The classic rock crowd won't let go of its stranglehold on the music history they have written for so long. It's their story and they are sticking to it. If any music today is deemed good, it is usually because it has been modeled after some period during the "salad days" of rock and roll. Don't get me wrong, my observation is in no way to diminish classic rock. I like the Zepplin BBC Sessions. The first few Jimi Hendrix Experience singles were wonderful. Jim Morrison was cool...sometimes. I love my Beatles and my Stones. I love a lot of it. Still, was that it? A big gray area continues to loom over the years 1977 to 1991 despite much ink being spilled over punk and every other maligned musical movement. And today's music scene is derided as way too hip for its own good. Many prefer to buy into the "older is better" theory, a theory that continues to discredit anything beyond established rock. Were the 70s & 90s really that flawless? The 1970s also gave us soft rock, run of the mill "singer-songwriters", the rise of AOR, and disco (for better and for worse).

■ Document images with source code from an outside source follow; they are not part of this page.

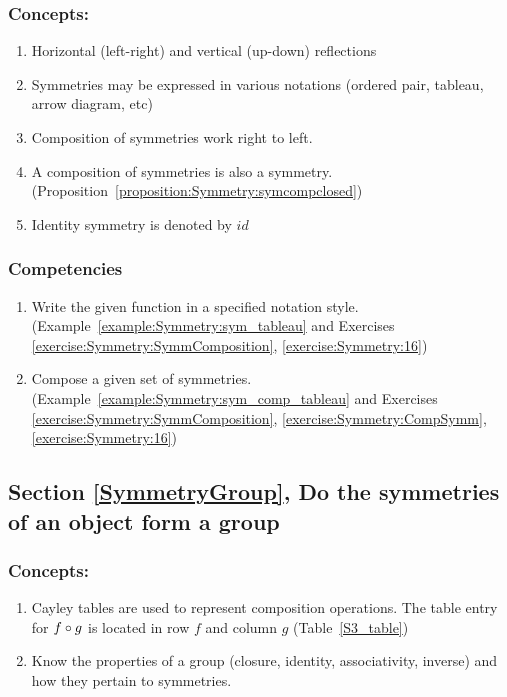 \subsubsection*{Concepts:}
\begin{enumerate}
\item
Horizontal (left-right) and vertical (up-down) reflections
\item
Symmetries may be expressed in various notations (ordered pair, tableau, arrow diagram, etc)
\item
Composition of symmetries work right to left.
\item
A composition of symmetries is also a symmetry. (Proposition~\ref{proposition:Symmetry:symcompclosed})
\item
Identity symmetry is denoted by $id$
\end{enumerate}

\subsubsection*{Competencies}
\begin{enumerate}
\item
Write the given function in a specified notation style. (Example~\ref{example:Symmetry:sym_tableau} and Exercises \ref{exercise:Symmetry:SymmComposition}, \ref{exercise:Symmetry:16})
\item
Compose a given set of symmetries. (Example~\ref{example:Symmetry:sym_comp_tableau} and Exercises \ref{exercise:Symmetry:SymmComposition}, \ref{exercise:Symmetry:CompSymm},  \ref{exercise:Symmetry:16})
\end{enumerate}


\subsection*{Section \ref{SymmetryGroup}, Do the symmetries of an object form a group}
\subsubsection*{Concepts:}
\begin{enumerate}
\item 
Cayley tables are used to represent composition operations. The table entry for $f \circ g$ is located in row $f$ and column $g$ (Table~\ref{S3_table})
\item
Know the properties of a group (closure, identity, associativity, inverse) and how they pertain to symmetries.  
\end{enumerate}

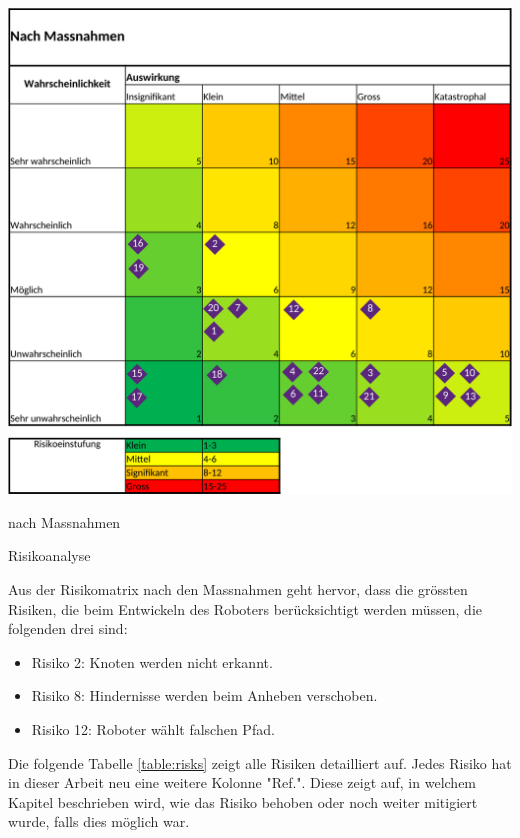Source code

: \begin{table}[H]
\begin{subtable}{0.49\textwidth}
\includegraphics[width=0.99\linewidth]{assets/projektmanagement/Risikoanalyse_nachher-crop.pdf}
\caption{nach Massnahmen}
\label{table:risk-after}
\end{subtable}
\caption{Risikoanalyse}
\label{table:risk-table}
\end{table}

Aus der Risikomatrix nach den Massnahmen geht hervor, dass die grössten Risiken, die beim Entwickeln des Roboters berücksichtigt werden müssen, die folgenden drei sind:

\begin{itemize}
    \item Risiko 2: Knoten werden nicht erkannt.
    \item Risiko 8: Hindernisse werden beim Anheben verschoben.
    \item Risiko 12: Roboter wählt falschen Pfad.
\end{itemize}

Die folgende Tabelle \ref{table:risks} zeigt alle Risiken detailliert auf.  Jedes Risiko hat in dieser Arbeit neu eine weitere Kolonne "Ref.". Diese zeigt auf, in welchem Kapitel beschrieben wird, wie das Risiko behoben oder noch weiter mitigiert wurde, falls dies möglich war.

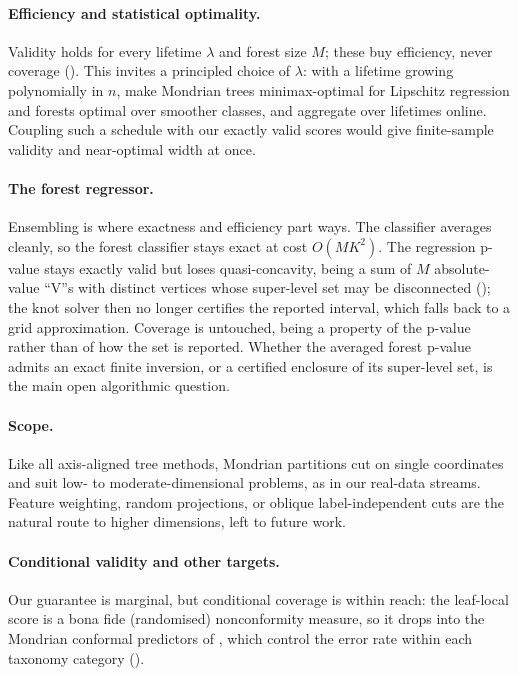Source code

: \documentclass[twoside]{article}
\numberwithin{equation}{section}
\theoremstyle{plain}
\theoremstyle{definition}
\theoremstyle{remark}
\begin{document}
\paragraph{Efficiency and statistical optimality.}
Validity holds for every lifetime $\lambda$ and forest size $M$; these buy efficiency, never
coverage (). This invites a principled choice of
$\lambda$: with a lifetime growing polynomially in $n$, \citet{mourtada2020minimax} make
Mondrian trees minimax-optimal for Lipschitz regression and forests optimal over smoother
classes, and \citet{mourtada2021amf} aggregate over lifetimes online. Coupling such a
schedule with our exactly valid scores would give finite-sample validity and near-optimal
width at once.

\paragraph{The forest regressor.}
Ensembling is where exactness and efficiency part ways. The classifier averages cleanly, so
the forest classifier stays exact at cost $O(MK^2)$. The regression p-value stays exactly
valid but loses quasi-concavity, being a sum of $M$ absolute-value ``V''s with distinct
vertices whose super-level set may be disconnected (); the knot
solver then no longer certifies the reported interval, which falls back to a grid
approximation. Coverage is untouched, being a property of the p-value rather than of how the
set is reported. Whether the averaged forest p-value admits an exact finite inversion, or a
certified enclosure of its super-level set, is the main open algorithmic question.

\paragraph{Scope.}
Like all axis-aligned tree methods, Mondrian partitions cut on single coordinates and suit
low- to moderate-dimensional problems, as in our real-data streams. Feature weighting,
random projections, or oblique label-independent cuts are the natural route to higher
dimensions, left to future work.

\paragraph{Conditional validity and other targets.}
Our guarantee is marginal, but conditional coverage is within reach: the leaf-local score is
a bona fide (randomised) nonconformity measure, so it drops into the Mondrian conformal
predictors of \citet[\S4.6]{alrw2}, which control the error rate within each taxonomy
category ().
\end{document}
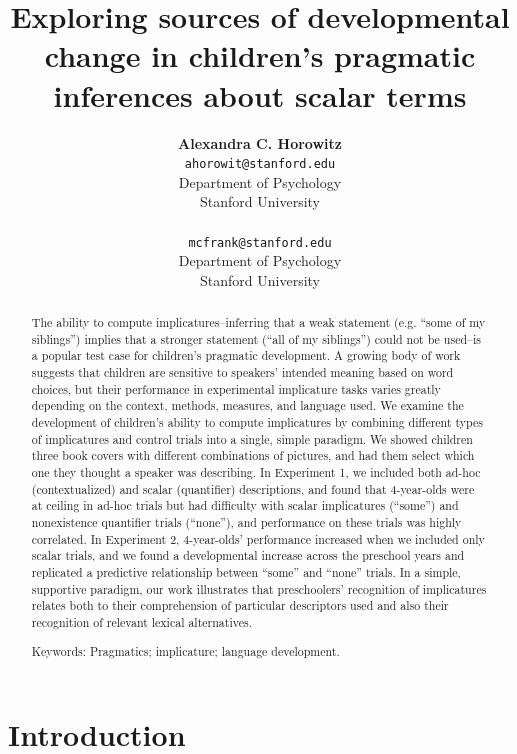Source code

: \documentclass[10pt,letterpaper]{article}
\title{Exploring sources of developmental change in children's pragmatic inferences about scalar terms}
\author{{\large \bf Alexandra C. Horowitz} \\ \texttt{ahorowit@stanford.edu}\\ Department of Psychology \\ Stanford University \\ 
\And {\large \bf Michael C. Frank} \\ \texttt{mcfrank@stanford.edu} \\ Department of Psychology \\ Stanford University \\ }
\begin{document}
\maketitle

\begin{abstract} 

The ability to compute implicatures--inferring that a weak statement (e.g. ``some of my siblings'') implies that a stronger statement (``all of my siblings'') could not be used--is a popular test case for children's pragmatic development. A growing body of work suggests that children are sensitive to speakers' intended meaning based on word choices, but their performance in experimental implicature tasks varies greatly depending on the context, methods, measures, and language used. We examine the development of children's ability to compute implicatures by combining different types of implicatures and control trials into a single, simple paradigm. We showed children three book covers with different combinations of pictures, and had them select which one they thought a speaker was describing. In Experiment 1, we included both ad-hoc (contextualized) and scalar (quantifier) descriptions, and found that 4-year-olds were at ceiling in ad-hoc trials but had difficulty with scalar implicatures (``some'') and nonexistence quantifier trials (``none''), and performance on these trials was highly correlated.  In Experiment 2, 4-year-olds' performance increased when we included only scalar trials, and we found a developmental increase across the preschool years and replicated a predictive relationship between ``some'' and ``none'' trials. In a simple, supportive paradigm, our work illustrates that preschoolers' recognition of implicatures relates both to their comprehension of particular descriptors used and also their recognition of relevant lexical alternatives. 




{Keywords:} Pragmatics; implicature; language development. 
\end{abstract}

\section{Introduction}
\end{document}
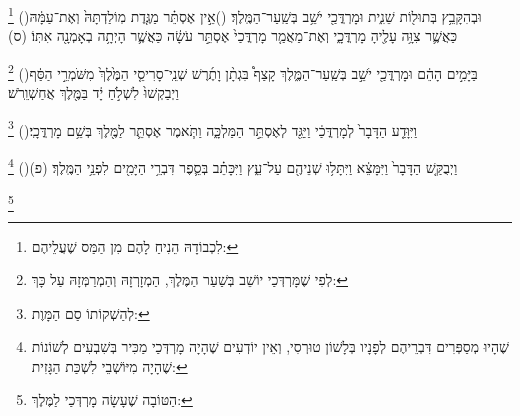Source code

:\documentclass[12pt, openany]{book}
\newcommand{\footnotecomment}[1]{
	\renewcommand\thefootnote{}
	\footnote{\textsf{#1}}}
\newcommand{\commenta}[1]{\footnotecomment{#1}\hspace{0em}}
\newcommand{\vsnum}[1]{(\hebrewnumeral{#1})\space}
\begin{document}
\begin{multicols}{2}
\commenta{ לִכְבוֹדָהּ הֵנִיחַ לָהֶם מִן הַמַּס שֶׁעֲלֵיהֶם:}%
\vsnum{19}וּבְהִקָּבֵ֥ץ בְּתוּל֖וֹת שֵׁנִ֑ית וּמָרְדֳּכַ֖י יֹשֵׁ֥ב בְּשַֽׁעַר־הַמֶּֽלֶךְ׃
\vsnum{20}אֵ֣ין אֶסְתֵּ֗ר מַגֶּ֤דֶת מֽוֹלַדְתָּהּ֙ וְאֶת־עַמָּ֔הּ כַּאֲשֶׁ֛ר צִוָּ֥ה עָלֶ֖יהָ מָרְדֳּכָ֑י וְאֶת־מַאֲמַ֤ר מָרְדֳּכַי֙ אֶסְתֵּ֣ר עֹשָׂ֔ה כַּאֲשֶׁ֛ר הָיְתָ֥ה בְאָמְנָ֖ה אִתּֽוֹ׃ (ס)%
\commenta{ לְפִי שֶׁמָּרְדְּכַי יוֹשֵׁב בְּשַׁעַר הַמֶּלֶךְ, הַמְזָרְזָהּ וְהַמְרַמְּזָהּ עַל כָּךְ: }%
\vsnum{21}בַּיָּמִ֣ים הָהֵ֔ם וּמָרְדֳּכַ֖י יֹשֵׁ֣ב בְּשַֽׁעַר־הַמֶּ֑לֶךְ קָצַף֩ בִּגְתָ֨ן וָתֶ֜רֶשׁ שְׁנֵֽי־סָרִיסֵ֤י הַמֶּ֙לֶךְ֙ מִשֹּׁמְרֵ֣י הַסַּ֔ף וַיְבַקְשׁוּ֙ לִשְׁלֹ֣חַ יָ֔ד בַּמֶּ֖לֶךְ אֲחַשְׁוֵֽרֹשׁ׃%
\commenta{ לְהַשְׁקוֹתוֹ סַם הַמָּוֶת:}%
\vsnum{22}וַיִּוָּדַ֤ע הַדָּבָר֙ לְמָרְדֳּכַ֔י וַיַּגֵּ֖ד לְאֶסְתֵּ֣ר הַמַּלְכָּ֑ה וַתֹּ֧אמֶר אֶסְתֵּ֛ר לַמֶּ֖לֶךְ בְּשֵׁ֥ם מָרְדֳּכָֽי׃%
\commenta{ שֶׁהָיוּ מְסַפְּרִים דִּבְרֵיהֶם לְפָנָיו בְּלָשׁוֹן טוּרְסִי, וְאֵין יוֹדְעִים שֶׁהָיָה מָרְדְּכַי מַכִּיר בְּשִׁבְעִים לְשׁוֹנוֹת שֶׁהָיָה מִיּוֹשְׁבֵי לִשְׁכַּת הַגָּזִית: }%
\vsnum{23}וַיְבֻקַּ֤שׁ הַדָּבָר֙ וַיִּמָּצֵ֔א וַיִּתָּל֥וּ שְׁנֵיהֶ֖ם עַל־עֵ֑ץ וַיִּכָּתֵ֗ב בְּסֵ֛פֶר דִּבְרֵ֥י הַיָּמִ֖ים לִפְנֵ֥י הַמֶּֽלֶךְ׃ (פ)%
\commenta{ הַטּוֹבָה שֶׁעָשָׂה מָרְדְּכַי לַמֶּלֶךְ:}%
\end{multicols}\clearpage
\end{document}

The 1990s gave us such wonderful acts like Dishwalla, Everclear, Third Eye Blind, Goo Goo Dolls, and hey, anyone remember The Rembrandts? (Friends theme). Oh, and who can forget, nu-metal with such winners like Limp Bizkit, Korn, and Creed. Very edgy, very "real." All of it sounded the same! Same pseudo-angst, "grungy" attitude now packaged and sold off.

Should we really blame the 1980s as the beginning of the decline? To me, that's just sheer laziness and ignorance. I use ignorance not to claim that I am hipper than most people or that I am smarter; rather, to point out that people haven't bothered to go beyond what they have been told, heard, or read for so long. True, indie rock acts of the 80s, 90s and 00's have not been above looking to the past for inspiration. Much of the first wave of punk rock during the 70s was, in fact, a reaction against the deemed self-indulgence of 70s rock, going back to a time when rock was simpler, their version of rock and roll's "salad days". However, with the admiration for the past there was also much willingness to move forward and experiment. Sythesizers, for example, have been derided for their supposed "cold" and "artificial" sound. Anything with a synth-like sound written off as "too 80's" or "dated." The guitar-bass-drum combo pre-dates the synthesizer far longer yet whenever there is a "rock revival" the words "fresh" and "organic" are thrown around to describe it. Guitars equate "real", sythesizers or sounds not related to traditional rock "fake."

The truth is that there was a very rich, vibrant, diverse rock scene during the 80s, 90s and continues throughout this current decade. You might not of heard it on the radio or read it in Rolling Stone's lists but in this blogger's opinion, there has never been a lull in rock and roll. Rock has existed above ground, it has fled underground. This blog will cover all of it, old and new. Stop listening to aging publications and stale radio formats.

1 comment:

Rachel said...

You have to pick and choose, of course, but I completely agree, there was great rock talent in every decade. I have to show some disdain, however, if you're saying you don't really like Jimi or Eric! Are you one of those people who CLAIM to not like a single Beatles song?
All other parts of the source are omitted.